1. You never be prepared enough. In your mind, you will always think there is more to do and to be done. That is okay. That mindset will keep you from getting comfortable with your level of prepping. That attitude will drive you to prepare more and harder. 

2. You can try to be prepared for everything, but more than likely you won't be. It is really not possible to be prepared for everything. Personal crisises will likely catch you off-guard. Disasters are unpredictable and can strike with only a few days notice. Trying to be prepared for all of that is mentally exhausting and almost impossible to do. You are better off doing the best you can to be prepared and not to be caught unaware. You should cover your basics and expand from there. 

3. Prepping is hard. If prepping was easy, everyone would be doing it. However, everyone is not (unfortunately). Prepping takes forethought, good decision making, smart thinking, skill learning, money, and time. You will have to decide what to prep for and how much to prep.

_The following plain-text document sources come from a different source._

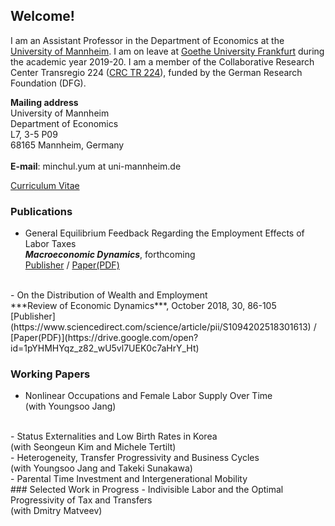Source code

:## Welcome!

I am an Assistant Professor in the Department of Economics at the [University of Mannheim](https://www.vwl.uni-mannheim.de/en/). I am on leave at [Goethe University Frankfurt](https://www.wiwi.uni-frankfurt.de/en/departments/money-and-macroeconomics/home.html) during the academic year 2019-20. I am a member of the Collaborative Research Center Transregio 224 ([CRC TR 224](https://www.crctr224.de/en/about)), funded by the German Research Foundation (DFG).

**Mailing address**
<br>University of Mannheim
<br>Department of Economics
<br>L7, 3-5 P09
<br>68165 Mannheim, Germany
<br>
<br>**E-mail**: minchul.yum at uni-mannheim.de


[Curriculum Vitae](https://drive.google.com/open?id=1V89PqGcu1u-_4Zy0TVzXnegBO8EEkdlK)

### Publications
- General Equilibrium Feedback Regarding the Employment Effects of Labor Taxes
<br>  ***Macroeconomic Dynamics***, forthcoming
<br>  [Publisher](http://dx.doi.org/10.1017/S1365100519000087) / [Paper(PDF)](https://drive.google.com/open?id=1DoZpKCBzuf2Yo3OU-PsT_Z0LP_AUAcYr) 
<br>
- On the Distribution of Wealth and Employment
<br>  ***Review of Economic Dynamics***, October 2018, 30, 86-105
<br>  [Publisher](https://www.sciencedirect.com/science/article/pii/S1094202518301613) / [Paper(PDF)](https://drive.google.com/open?id=1pYHMHYqz_z82_wU5vl7UEK0c7aHrY_Ht) 

### Working Papers
- Nonlinear Occupations and Female Labor Supply Over Time 
<br>  (with Youngsoo Jang)
<br>
- Status Externalities and Low Birth Rates in Korea
<br>  (with Seongeun Kim and Michele Tertilt)
<br>
- Heterogeneity, Transfer Progressivity and Business Cycles
<br>  (with Youngsoo Jang and Takeki Sunakawa)
<br>
- Parental Time Investment and Intergenerational Mobility
<br>
### Selected Work in Progress
- Indivisible Labor and the Optimal Progressivity of Tax and Transfers
<br>   (with Dmitry Matveev)
<br>
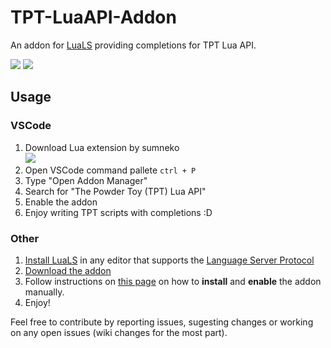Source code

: # TPT-LuaAPI-Addon
An addon for [LuaLS](https://luals.github.io/) providing completions for TPT Lua API.

![](https://i.imgur.com/vEetcJe.png)
![](https://i.imgur.com/u0zzBRi.png)

## Usage
### VSCode
1. Download Lua extension by sumneko<br> ![](https://i.imgur.com/VkMtwQj.png)
2. Open VSCode command pallete `ctrl + P`
3. Type "Open Addon Manager"
4. Search for "The Powder Toy (TPT) Lua API"
5. Enable the addon
6. Enjoy writing TPT scripts with completions :D
### Other
1. [Install LuaLS](https://luals.github.io/#install) in any editor that supports the [Language Server Protocol](https://microsoft.github.io/language-server-protocol/)
2. [Download the addon](https://github.com/Maticzpl/TPT-LuaAPI-Addon/archive/refs/heads/publish.zip)
3. Follow instructions on [this page](https://luals.github.io/wiki/addons/#installing-addons) on how to **install** and **enable** the addon manually.
4. Enjoy!

Feel free to contribute by reporting issues, sugesting changes or working on any open issues (wiki changes for the most part).

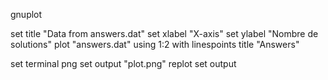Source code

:gnuplot

set title "Data from answers.dat"
set xlabel "X-axis"
set ylabel "Nombre de solutions"
plot "answers.dat" using 1:2 with linespoints title "Answers"

set terminal png
set output "plot.png"
replot
set output
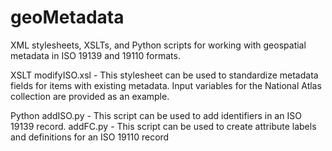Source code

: # geoMetadata
XML stylesheets, XSLTs, and Python scripts for working with geospatial metadata in ISO 19139 and 19110 formats.

XSLT
modifyISO.xsl - This stylesheet can be used to standardize metadata fields for items with existing metadata. 
                Input variables for the National Atlas collection are provided as an example.
 
Python
addISO.py - This script can be used to add identifiers in an ISO 19139 record.
addFC.py -  This script can be used to create attribute labels and definitions for an ISO 19110 record
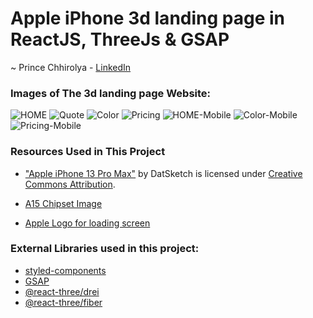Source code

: # Apple iPhone 3d landing page in ReactJS, ThreeJs & GSAP

~ Prince Chhirolya - [LinkedIn](https://www.likedin.com/in/princechhirolya/)

### Images of The 3d landing page Website:

![HOME](./website-images/home-section-desktop.png)
![Quote](./website-images/quote.png)
![Color](./website-images/color-section.png)
![Pricing](./website-images/pricing-section.png)
![HOME-Mobile](./website-images/home-section-mobile.png)
![Color-Mobile](./website-images/color-section-mobile.png)
![Pricing-Mobile](./website-images/pricing-section-mobile.png)

### Resources Used in This Project

- ["Apple iPhone 13 Pro Max"](https://skfb.ly/o7nDN) by DatSketch is licensed under [Creative Commons Attribution](http://creativecommons.org/licenses/by/4.0/). <br />

- [A15 Chipset Image](https://wccftech.com/a15-bionic-underclocked-cpu-new-gpu-configurations-and-more-details-not-shared/) <br/>

- [Apple Logo for loading screen](https://www.iconfinder.com/icons/104447/apple_logo_icon)

### External Libraries used in this project:

- [styled-components](https://styled-components.com/docs/advanced) <br />
- [GSAP](https://greensock.com/gsap/) <br />
- [@react-three/drei](https://www.npmjs.com/package/@react-three/drei) <br />
- [@react-three/fiber](https://www.npmjs.com/package/@react-three/fiber) <br />


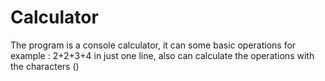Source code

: # Calculator
The program is a console calculator, it can some basic operations for example : 2+2+3+4 in just one line, also can calculate the operations with the characters ()

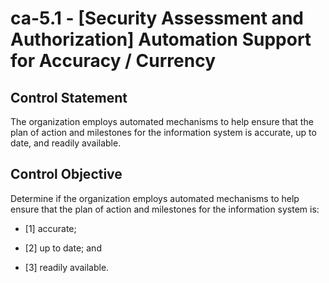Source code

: # ca-5.1 - \[Security Assessment and Authorization\] Automation Support for Accuracy / Currency

## Control Statement

The organization employs automated mechanisms to help ensure that the plan of action and milestones for the information system is accurate, up to date, and readily available.

## Control Objective

Determine if the organization employs automated mechanisms to help ensure that the plan of action and milestones for the information system is:

- \[1\] accurate;

- \[2\] up to date; and

- \[3\] readily available.
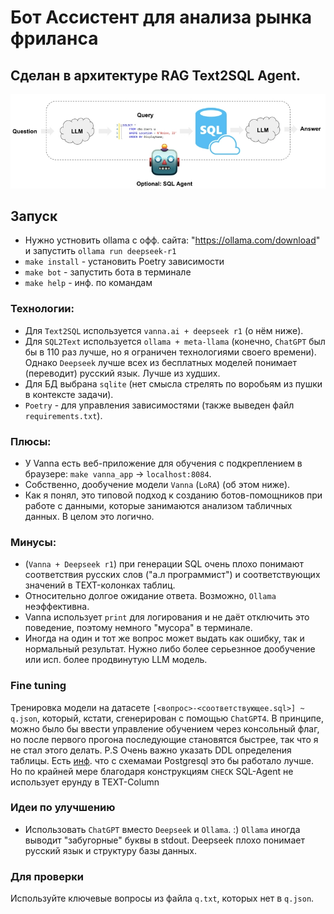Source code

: # Бот Ассистент для анализа рынка фриланса
## Сделан в архитектуре RAG Text2SQL Agent.
![alt text](image.png)
## Запуск
- Нужно устновить ollama с офф. сайта: "https://ollama.com/download" и запустить `ollama run deepseek-r1`
- `make install` - установить Poetry зависимости
- `make bot` - запустить бота в терминале
- `make help` - инф. по командам

### Технологии:
- Для `Text2SQL` используется `vanna.ai + deepseek r1` (о нём ниже).
- Для `SQL2Text` используется `ollama + meta-llama` (конечно, `ChatGPT` был бы в 110 раз лучше, но я ограничен технологиями своего времени). Однако `Deepseek` лучше всех из бесплатных моделей понимает (переводит) русский язык. Лучше из худших.
- Для БД выбрана `sqlite` (нет смысла стрелять по воробьям из пушки в контексте задачи).
- `Poetry` - для управления зависимостями (также выведен файл `requirements.txt`).

### Плюсы:
- У Vanna есть веб-приложение для обучения с подкреплением в браузере: `make vanna_app` -> `localhost:8084`.
- Собственно, дообучение модели `Vanna` (`LoRA`) (об этом ниже).
- Как я понял, это типовой подход к созданию ботов-помощников при работе с данными, которые занимаются анализом табличных данных. В целом это логично.

### Минусы:
- (`Vanna + Deepseek r1`) при генерации SQL очень плохо понимают соответствия русских слов ("а.л программист") и соответствующих значений в TEXT-колонках таблиц.
- Относительно долгое ожидание ответа. Возможно, `Ollama` неэффективна.
- Vanna использует `print` для логирования и не даёт отключить это поведение, поэтому немного "мусора" в терминале.
- Иногда на один и тот же вопрос может выдать как ошибку, так и нормальный результат. Нужно либо более серьезнное дообучение или исп. более продвинутую LLM модель.  

### Fine tuning
Тренировка модели на датасете `[<вопрос>-<соответствующее.sql>] ~ q.json`, который, кстати, сгенерирован с помощью `ChatGPT4`. В принципе, можно было бы ввести управление обучением через консольный флаг, но после первого прогона последующие становятся быстрее, так что я не стал этого делать.
P.S
Очень важно указать DDL определения таблицы. Есть [инф](https://arxiv-org.translate.goog/html/2408.04691v2?_x_tr_sl=en&_x_tr_tl=ru&_x_tr_hl=ru&_x_tr_pto=wapp). что с схемамаи Postgresql это бы работало лучше. Но по крайней мере благодаря конструкциям `CHECK` SQL-Agent не использует ерунду в TEXT-Column
### Идеи по улучшению
- Использовать `ChatGPT` вместо `Deepseek` и `Ollama`. :) `Ollama` иногда выводит "забугорные" буквы в stdout. Deepseek плохо понимает русский язык и структуру базы данных.

### Для проверки
Используйте ключевые вопросы из файла `q.txt`, которых нет в `q.json`.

You will have to save money for the big purchases. Prepping is not easy. 

4. Prepping takes time. You cannot accrue all your food storage in one day. Skills take time to learn, practice, and perfect. You will have to save money to make the big purchases or buy a home in an area you want to relocate to. You will have to make plans and practice them. Most people have the time to prep, but don't want to take it.  

5. You will never really be done prepping. There is always more you can do. If you are prepped for a month, prep for three months. Then take the next step. There is always more skills you can learn and perfect. You can always add to the food storage. You can always revise your plans. You can always do more prepping. It is just a matter of do you want to do more prepping?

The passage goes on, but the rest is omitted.